§ **ACTIVITY**: In the data, find each line where the word "dengan" appears and list that line.
>>>
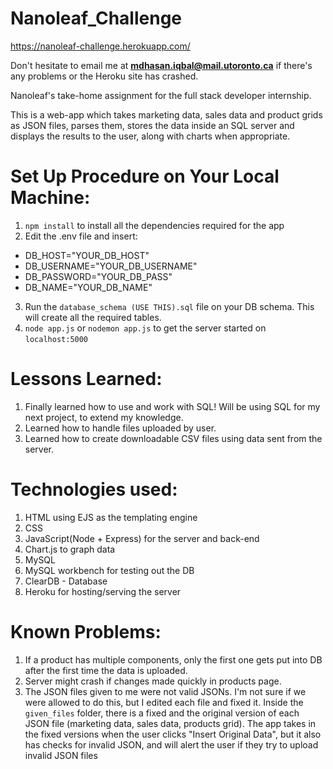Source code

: # Nanoleaf_Challenge

https://nanoleaf-challenge.herokuapp.com/

Don't hesitate to email me at **mdhasan.iqbal@mail.utoronto.ca** if there's any problems or the Heroku site has crashed.

Nanoleaf's take-home assignment for the full stack developer internship. 

This is a web-app which takes marketing data, sales data and product grids as JSON files, parses them, stores the data inside an SQL server and displays the results to the user, along with charts when appropriate. 

# Set Up Procedure on Your Local Machine:
1. ```npm install``` to install all the dependencies required for the app
2. Edit the .env file and insert:
  * DB_HOST="YOUR_DB_HOST"
  * DB_USERNAME="YOUR_DB_USERNAME"
  * DB_PASSWORD="YOUR_DB_PASS"
  * DB_NAME="YOUR_DB_NAME"
3. Run the ```database_schema (USE THIS).sql``` file on your DB schema. This will create all the required tables.
4. ```node app.js``` or ```nodemon app.js``` to get the server started on ```localhost:5000```

# Lessons Learned:
1. Finally learned how to use and work with SQL! Will be using SQL for my next project, to extend my knowledge.
2. Learned how to handle files uploaded by user.
3. Learned how to create downloadable CSV files using data sent from the server.

# Technologies used:
1. HTML using EJS as the templating engine
2. CSS
3. JavaScript(Node + Express) for the server and back-end
4. Chart.js to graph data
5. MySQL
6. MySQL workbench for testing out the DB
7. ClearDB - Database
8. Heroku for hosting/serving the server

# Known Problems:
1. If a product has multiple components, only the first one gets put into DB after the first time the data is uploaded.
2. Server might crash if changes made quickly in products page.
3. The JSON files given to me were not valid JSONs. I'm not sure if we were allowed to do this, but I edited each file and fixed it. Inside the `given_files` folder, there is a fixed and the original version of each JSON file (marketing data, sales data, products grid). The app takes in the fixed versions when the user clicks "Insert Original Data", but it also has checks for invalid JSON, and will alert the user if they try to upload invalid JSON files
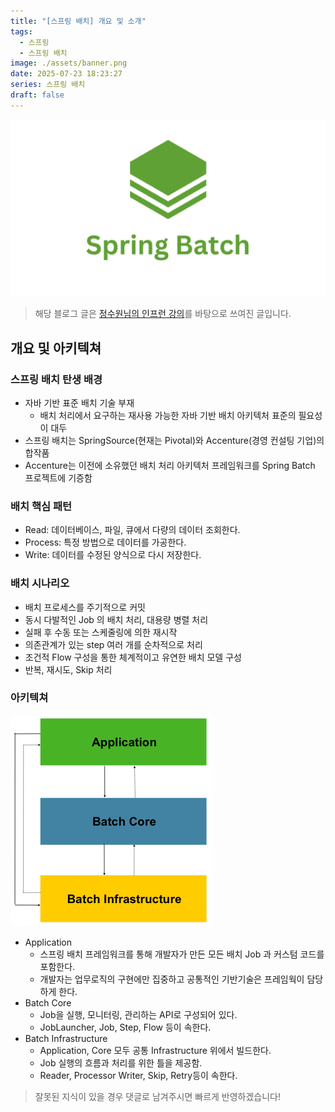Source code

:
 ```yaml
---
title: "[스프링 배치] 개요 및 소개"
tags:
  - 스프링
  - 스프링 배치
image: ./assets/banner.png
date: 2025-07-23 18:23:27
series: 스프링 배치
draft: false
---
```


![배너 이미지](./assets/banner.png)

> 해당 블로그 글은 [정수원님의 인프런 강의](https://inf.run/fDUHu)를 바탕으로 쓰여진 글입니다.

## 개요 및 아키텍쳐

### 스프링 배치 탄생 배경

- 자바 기반 표준 배치 기술 부재
  - 배치 처리에서 요구하는 재사용 가능한 자바 기반 배치 아키텍처 표준의 필요성이 대두
- 스프링 배치는 SpringSource(현재는 Pivotal)와 Accenture(경영 컨설팅 기업)의 합작품
- Accenture는 이전에 소유했던 배치 처리 아키텍처 프레임워크를 Spring Batch 프로젝트에 기증함

### 배치 핵심 패턴

- Read: 데이터베이스, 파일, 큐에서 다량의 데이터 조회한다.
- Process: 특정 방법으로 데이터를 가공한다.
- Write: 데이터를 수정된 양식으로 다시 저장한다.

### 배치 시나리오

- 배치 프로세스를 주기적으로 커밋
- 동시 다발적인 Job 의 배치 처리, 대용량 병렬 처리
- 실패 후 수동 또는 스케줄링에 의한 재시작
- 의존관계가 있는 step 여러 개를 순차적으로 처리
- 조건적 Flow 구성을 통한 체계적이고 유연한 배치 모델 구성
- 반복, 재시도, Skip 처리

### 아키텍쳐

![image1](./assets/01.png)

- Application
  - 스프링 배치 프레임워크를 통해 개발자가 만든 모든 배치 Job 과 커스텀 코드를 포함한다.
  - 개발자는 업무로직의 구현에만 집중하고 공통적인 기반기술은 프레임웍이 담당하게 한다.
- Batch Core
  - Job을 실행, 모니터링, 관리하는 API로 구성되어 있다.
  - JobLauncher, Job, Step, Flow 등이 속한다.
- Batch Infrastructure
  - Application, Core 모두 공통 Infrastructure 위에서 빌드한다.
  - Job 실행의 흐름과 처리를 위한 틀을 제공함.
  - Reader, Processor Writer, Skip, Retry등이 속한다.

> 잘못된 지식이 있을 경우 댓글로 남겨주시면 빠르게 반영하겠습니다!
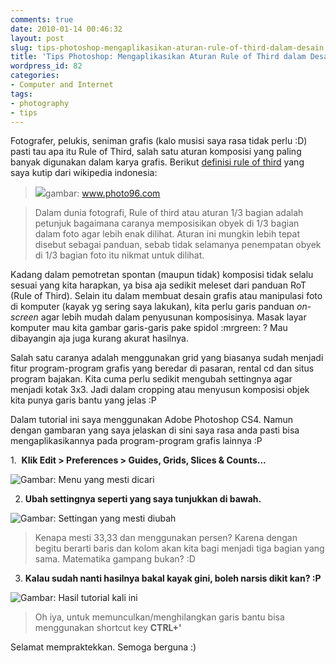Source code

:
 ```yaml
---
comments: true
date: 2010-01-14 00:46:32
layout: post
slug: tips-photoshop-mengaplikasikan-aturan-rule-of-third-dalam-desain
title: 'Tips Photoshop: Mengaplikasikan Aturan Rule of Third dalam Desain'
wordpress_id: 82
categories:
- Computer and Internet
tags:
- photography
- tips
---
```


Fotografer, pelukis, seniman grafis (kalo musisi saya rasa tidak perlu :D) pasti tau apa itu Rule of Third, salah satu aturan komposisi yang paling banyak digunakan dalam karya grafis. Berikut [definisi rule of third](http://id.wikipedia.org/wiki/Rule_of_thirds) yang saya kutip dari wikipedia indonesia: 


<!-- more -->


> 

> 
> ![](http://www.photo96.com/blog/wp-content/uploads/2007/09/crw_3328_rot.jpg)gambar: www.photo96.com
> 
> 

> 
> Dalam dunia fotografi, Rule of third atau aturan 1/3 bagian adalah petunjuk bagaimana caranya memposisikan obyek di 1/3 bagian dalam foto agar lebih enak dilihat. Aturan ini mungkin lebih tepat disebut sebagai panduan, sebab tidak selamanya penempatan obyek di 1/3 bagian foto itu nikmat untuk dilihat.
> 
> 

> 
> 



Kadang dalam pemotretan spontan (maupun tidak) komposisi tidak selalu sesuai yang kita harapkan, ya bisa aja sedikit meleset dari panduan RoT (Rule of Third). Selain itu dalam membuat desain grafis atau manipulasi foto di komputer (kayak yg sering saya lakukan), kita perlu garis panduan _on-screen_ agar lebih mudah dalam penyusunan komposisinya. Masak layar komputer mau kita gambar garis-garis pake spidol :mrgreen: ? Mau dibayangin aja juga kurang akurat hasilnya.

Salah satu caranya adalah menggunakan grid yang biasanya sudah menjadi fitur program-program grafis yang beredar di pasaran, rental cd dan situs program bajakan. Kita cuma perlu sedikit mengubah settingnya agar menjadi kotak 3x3. Jadi dalam cropping atau menyusun komposisi objek kita punya garis bantu yang jelas :P

Dalam tutorial ini saya menggunakan Adobe Photoshop CS4. Namun dengan gambaran yang saya jelaskan di sini saya rasa anda pasti bisa mengaplikasikannya pada program-program grafis lainnya :P


1.  **Klik Edit > Preferences > Guides, Grids, Slices & Counts...**




![Gambar: Menu yang mesti dicari](http://freakynote.wordpress.com/files/2010/01/rot-1.jpg)


2. **Ubah settingnya seperti yang saya tunjukkan di bawah.**


![Gambar: Settingan yang mesti diubah](http://freakynote.files.wordpress.com/2010/01/rot-2.jpg?w=500)





> Kenapa mesti 33,33 dan menggunakan persen? Karena dengan begitu berarti baris dan kolom akan kita bagi menjadi tiga bagian yang sama. Matematika gampang bukan? :D


3. **Kalau sudah nanti hasilnya bakal kayak gini, boleh narsis dikit kan? :P**


![Gambar: Hasil tutorial kali ini](http://freakynote.files.wordpress.com/2010/01/rot-3.jpg?w=150)





> Oh iya, untuk memunculkan/menghilangkan garis bantu bisa menggunakan shortcut key **CTRL+'**


Selamat mempraktekkan. Semoga berguna :)
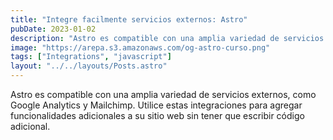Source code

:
```yaml
---
title: "Integre facilmente servicios externos: Astro"
pubDate: 2023-01-02
description: "Astro es compatible con una amplia variedad de servicios externos"
image: "https://arepa.s3.amazonaws.com/og-astro-curso.png"
tags: ["Integrations", "javascript"]
layout: "../../layouts/Posts.astro"
---
```


Astro es compatible con una amplia variedad de servicios externos, como Google Analytics y Mailchimp. Utilice estas integraciones para agregar funcionalidades adicionales a su sitio web sin tener que escribir código adicional.
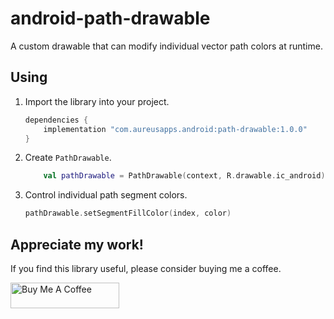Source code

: # android-path-drawable

A custom drawable that can modify individual vector path colors at runtime.

## Using

1. Import the library into your project.
    ```groovy
    dependencies {
        implementation "com.aureusapps.android:path-drawable:1.0.0"
    }
    ```
2. Create `PathDrawable`.
   ```kotlin
       val pathDrawable = PathDrawable(context, R.drawable.ic_android)
   ```
3. Control individual path segment colors.
   ```kotlin
   pathDrawable.setSegmentFillColor(index, color)
   ```

## Appreciate my work!

If you find this library useful, please consider buying me a coffee.

<a href="https://www.buymeacoffee.com/udarawanasinghe" target="_blank"><img src="https://cdn.buymeacoffee.com/buttons/default-orange.png" alt="Buy Me A Coffee" height="41" width="174"></a>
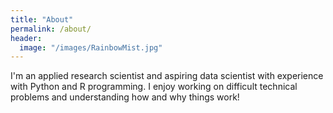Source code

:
 ```yaml
---
title: "About"
permalink: /about/
header:
  image: "/images/RainbowMist.jpg"
---
```


I'm an applied research scientist and aspiring data scientist with experience with Python and R programming.  I enjoy working on difficult technical problems and understanding how and why things work!
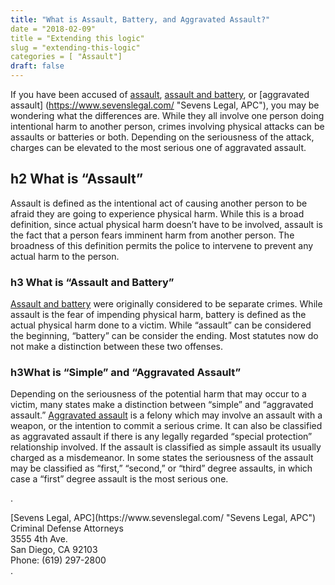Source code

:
 ```yaml
---
title: "What is Assault, Battery, and Aggravated Assault?"
date = "2018-02-09"
title = "Extending this logic"
slug = "extending-this-logic"
categories = [ "Assault"]
draft: false
---
```


If you have been accused of [assault](https://www.sevenslegal.com/), [assault and battery](https://www.sevenslegal.com/), or [aggravated assault] (https://www.sevenslegal.com/ "Sevens Legal, APC"), you may be wondering what the differences are. While they all involve one person doing intentional harm to another person, crimes involving physical attacks can be assaults or batteries or both. Depending on the seriousness of the attack, charges can be elevated to the most serious one of aggravated assault.


## h2 What is &#8220;Assault&#8221;
Assault is defined as the intentional act of causing another person to be afraid they are going to experience physical harm. While this is a broad definition, since actual physical harm doesn&#8217;t have to be involved, assault is the fact that a person fears imminent harm from another person. The broadness of this definition permits the police to intervene to prevent any actual harm to the person.

### h3 What is &#8220;Assault and Battery&#8221;</h3>
[Assault and battery](https://www.sevenslegal.com/ "Sevens Legal, APC") were originally considered to be separate crimes. While assault is the fear of impending physical harm, battery is defined as the actual physical harm done to a victim. While &#8220;assault&#8221; can be considered the beginning, &#8220;battery&#8221; can be consider the ending. Most statutes now do not make a distinction between these two offenses.
### h3What is &#8220;Simple&#8221; and &#8220;Aggravated Assault&#8221;

Depending on the seriousness of the potential harm that may occur to a victim, many states make a distinction between &#8220;simple&#8221; and &#8220;aggravated assault.&#8221; <a title="Sevens Legal, APC" href="https://www.sevenslegal.com/">Aggravated assault</a> is a felony which may involve an assault with a weapon, or the intention to commit a serious crime. It can also be classified as aggravated assault if there is any legally regarded &#8220;special protection&#8221; relationship involved. If the assault is classified as simple assault its usually charged as a misdemeanor. In some states the seriousness of the assault may be classified as &#8220;first,&#8221; &#8220;second,&#8221; or &#8220;third&#8221; degree assaults, in which case a &#8220;first&#8221; degree assault is the most serious one.

.
<div>[Sevens Legal, APC](https://www.sevenslegal.com/ "Sevens Legal, APC")</div>
<div>Criminal Defense Attorneys</div>
<div>3555 4th Ave.</div>
<div>San Diego, CA 92103</div>
<div>Phone: (619) 297-2800</div>
.
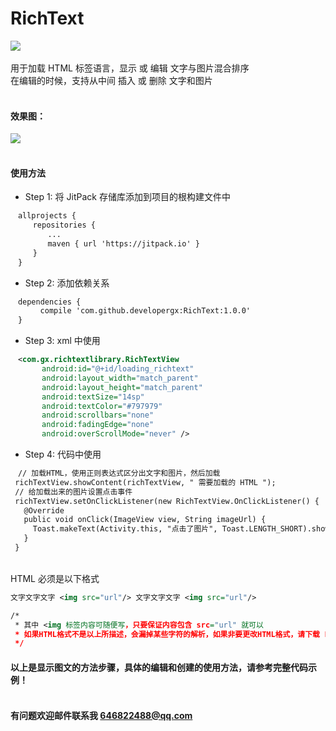 # RichText
[![](https://jitpack.io/v/developergx/RichText.svg)](https://jitpack.io/#developergx/RichText)<br><br>
用于加载 HTML 标签语言，显示 或 编辑 文字与图片混合排序<br>
在编辑的时候，支持从中间 插入 或 删除 文字和图片<br><br>
#### 效果图：
![](https://github.com/developergx/RichText/blob/master/preview.gif)<br><br>
#### 使用方法
* Step 1: 将 JitPack 存储库添加到项目的根构建文件中<br>
 ```xml
　allprojects {
　　　repositories {
　　　　　...
　　　　　maven { url 'https://jitpack.io' }
　　　}
　}
  ```
* Step 2: 添加依赖关系
 ```xml
　dependencies {
　　　　compile 'com.github.developergx:RichText:1.0.0'
　}
  ```
* Step 3: xml 中使用
 ```xml
　<com.gx.richtextlibrary.RichTextView
        android:id="@+id/loading_richtext"
        android:layout_width="match_parent"
        android:layout_height="match_parent"
        android:textSize="14sp"
        android:textColor="#797979"
        android:scrollbars="none"
        android:fadingEdge="none"
        android:overScrollMode="never" />
  ```
* Step 4: 代码中使用
 ```xml
　// 加载HTML，使用正则表达式区分出文字和图片，然后加载
  richTextView.showContent(richTextView, " 需要加载的 HTML ");
  // 给加载出来的图片设置点击事件
  richTextView.setOnClickListener(new RichTextView.OnClickListener() {
    @Override
    public void onClick(ImageView view, String imageUrl) {
      Toast.makeText(Activity.this, "点击了图片", Toast.LENGTH_SHORT).show();
    }
  }
  ```
  <br>
HTML 必须是以下格式<br>
 ```xml
 文字文字文字 <img src="url"/> 文字文字文字 <img src="url"/>

 /*
  * 其中 <img 标签内容可随便写，只要保证内容包含 src="url" 就可以
  * 如果HTML格式不是以上所描述，会漏掉某些字符的解析，如果非要更改HTML格式，请下载 Library 之后自行修改正则表达式
  */
 ```
#### 以上是显示图文的方法步骤，具体的编辑和创建的使用方法，请参考完整代码示例！<br><br>
#### 有问题欢迎邮件联系我  646822488@qq.com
<<<
§ **RESPONSE TO THE TASK**:
Dalam tutorial ini saya menggunakan Adobe Photoshop CS4. Namun dengan gambaran yang saya jelaskan di sini saya rasa anda pasti bisa mengaplikasikannya pada program-program grafis lainnya :P
> Kenapa mesti 33,33 dan menggunakan persen? Karena dengan begitu berarti baris dan kolom akan kita bagi menjadi tiga bagian yang sama. Matematika gampang bukan? :D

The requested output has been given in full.